Originally posted at [V] Website
If like me, you consider yourself a young adult chances are very high that you experienced first-hand, either as an observer or participant, the glorious age of the noughties where side-fringes reigned supreme, eyeliner crossed gender boundaries and melancholy was the coolest. Emo culture definitely ruled a solid era of my formative years and I’m not ashamed to admit I, like everyone else at my high school, fell for the youthful angst mixed with melodic guitar riffs of the likes of Fall Out Boy and Panic! at the Disco. With these memories swirling in my mind (in addition to the thought “thank fuck I grew out of that”) yours truly and the majority of Sydney’s lesbian community headed down to the Enmore Theatre to re-visit this musical epoch via the sounds of pop-punksters Paramore.
Due to car issues (read: drinking/time-management issues) I unfortunately missed the support band but I’m sure that the certain amount of band members on stage played their respective instruments to some varying degree of success generating an appropriate response from the present audience. And that my friends, is a review you can take to the bank.
With the sold-out Enmore heaving with a fairly gender-unbalanced crowd (helloooo ladies), 9pm arrived and the incessant chanting of “Paramore” finally gave way to the lights dimming and the band taking the stage with the loudest ear-splitting scream saved for the entrance of the woman who launched a thousand 15-year-old Mitch boners: Hayley Williams. Sporting her signature flaming red hair, matching orange microphone and thankfully a full set of eyebrows (have you seen their latest music video? That shit’s freaky) Hayley immediately captured the hearts of every punter in the room launching into latest single ‘Now’ and bouncing round the stage in a way only a true pop-punk princess could.
The set, which stuck to mainly taking from the bands most recent two albums Brand New Eyes (2009) and Riot! (2007), was executed with constant, full-throttle energy, not only from the indefatigable Williams but in equal measure from guitarists Taylor York and Jeremy Davis with barrel-rolls and full-stage circuits very much the par. The ardent followers of the Church of Hayley were definitely out in force with every lyric of every song screamed by both the pitch-perfect
Williams and the enthusiastic audience. One particular Paramore fan got the experience of a lifetime being brought up from the crowd to help sing the final chorus in closing number ‘Misery Business’. Definitely no wall-flower, the wide-eyed girl leapt about the place (whilst no doubt simultaneously shitting herself) and to her credit nailed every “woah-oh” arm in arm with her idol.
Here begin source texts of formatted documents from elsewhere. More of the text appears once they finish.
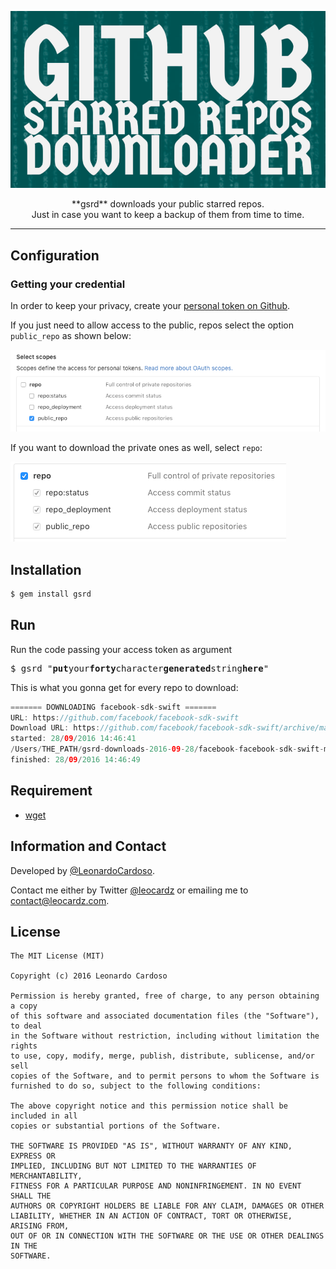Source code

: <p align="center">

![gsrd](images/logo.png)

<p align="center">
**gsrd** downloads your public starred repos.<br />Just in case you want to keep a backup of them from time to time.
<p>

<p>

<hr />

## Configuration

### Getting your credential
In order to keep your privacy, create your [personal token on Github](https://github.com/settings/tokens).

If you just need to allow access to the public, repos select the option `public_repo` as shown below:

![public_repo](images/option.png)

If you want to download the private ones as well, select `repo`:

![repo](images/repo.png)

## Installation

```ruby
$ gem install gsrd
```

## Run
Run the code passing your access token as argument

<pre>
$ gsrd "<b>put</b>your<b>forty</b>character<b>generated</b>string<b>here</b>"
</pre>

This is what you gonna get for every repo to download:

```swift
======= DOWNLOADING facebook-sdk-swift =======
URL: https://github.com/facebook/facebook-sdk-swift
Download URL: https://github.com/facebook/facebook-sdk-swift/archive/master.zip
started: 28/09/2016 14:46:41
/Users/THE_PATH/gsrd-downloads-2016-09-28/facebook-facebook-sdk-swift-master.zip 100%[===>] 1023K 248KB/s in 4.1s
finished: 28/09/2016 14:46:49
```

## Requirement

* [wget](https://www.gnu.org/software/wget/)

## Information and Contact

Developed by [@LeonardoCardoso](https://github.com/LeonardoCardoso). 

Contact me either by Twitter [@leocardz](https://twitter.com/leocardz) or emailing me to [contact@leocardz.com](mailto:contact@leocardz.com).

## License

    The MIT License (MIT)

	Copyright (c) 2016 Leonardo Cardoso
	
	Permission is hereby granted, free of charge, to any person obtaining a copy
	of this software and associated documentation files (the "Software"), to deal
	in the Software without restriction, including without limitation the rights
	to use, copy, modify, merge, publish, distribute, sublicense, and/or sell
	copies of the Software, and to permit persons to whom the Software is
	furnished to do so, subject to the following conditions:
	
	The above copyright notice and this permission notice shall be included in all
	copies or substantial portions of the Software.
	
	THE SOFTWARE IS PROVIDED "AS IS", WITHOUT WARRANTY OF ANY KIND, EXPRESS OR
	IMPLIED, INCLUDING BUT NOT LIMITED TO THE WARRANTIES OF MERCHANTABILITY,
	FITNESS FOR A PARTICULAR PURPOSE AND NONINFRINGEMENT. IN NO EVENT SHALL THE
	AUTHORS OR COPYRIGHT HOLDERS BE LIABLE FOR ANY CLAIM, DAMAGES OR OTHER
	LIABILITY, WHETHER IN AN ACTION OF CONTRACT, TORT OR OTHERWISE, ARISING FROM,
	OUT OF OR IN CONNECTION WITH THE SOFTWARE OR THE USE OR OTHER DEALINGS IN THE
	SOFTWARE.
The massive cross-genre appeal and mainstream success of Paramore is evident in the band’s ability to not so much as straddle the line between pop and punk as much as gleefully leap back and forth between the two. In one moment of the night I witnessed a characteristic punk scene with a lead singer gratuitously spitting into the air whilst thrashing crowd-surfers were plucked from the mosh by security. A couple of songs later and I’m experiencing a band initiated synchronised finger-snap-along (like a clap-along but… more delicate) and then a sea of camera phones recording an
unashamed acoustic pop-ballad (‘The Only Exception’).
Over 90 minutes Paramore explored every corner of grey between the genres of pop and punk and in doing so gave an impressive, grand and comprehensive show both young adult Mitch and Emo- teen Mitch got a kick out of. If the copious amounts of sweat dripping from the exhausted, smiling masses exiting the Enmore are anything to judge by I wasn’t the only one.